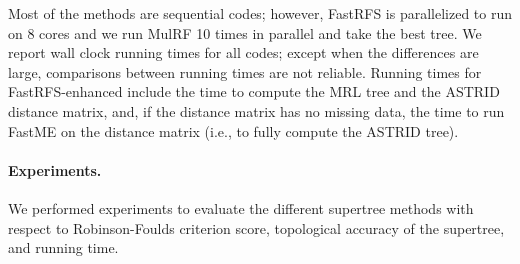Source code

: Most of the methods are sequential codes; however, FastRFS is
parallelized to run on 8 cores and we run MulRF 10 times in parallel
and take the best tree.  We report wall clock running times for all
codes; except when the differences are large, comparisons between
running times are not reliable. Running times for FastRFS-enhanced
include the time to compute the MRL tree
and the ASTRID distance matrix, and, if the 
distance matrix has no missing data,   the time to run
FastME on the distance matrix (i.e., to fully compute the
ASTRID tree).

\paragraph{\bf Experiments.  }
We performed  experiments to evaluate the 
different supertree methods with respect to  
Robinson-Foulds criterion score,  topological accuracy of the supertree, and  
running time.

★ ★ ★

Work to complete> Output every line of the records exactly, excluding all pictures.

Exercise result>
Source code

: Most of the methods are sequential codes; however, FastRFS is
parallelized to run on 8 cores and we run MulRF 10 times in parallel
and take the best tree.  We report wall clock running times for all
codes; except when the differences are large, comparisons between
running times are not reliable. Running times for FastRFS-enhanced
include the time to compute the MRL tree
and the ASTRID distance matrix, and, if the 
distance matrix has no missing data,   the time to run
FastME on the distance matrix (i.e., to fully compute the
ASTRID tree).

\paragraph{\bf Experiments.  }
We performed  experiments to evaluate the 
different supertree methods with respect to  
Robinson-Foulds criterion score,  topological accuracy of the supertree, and  
running time.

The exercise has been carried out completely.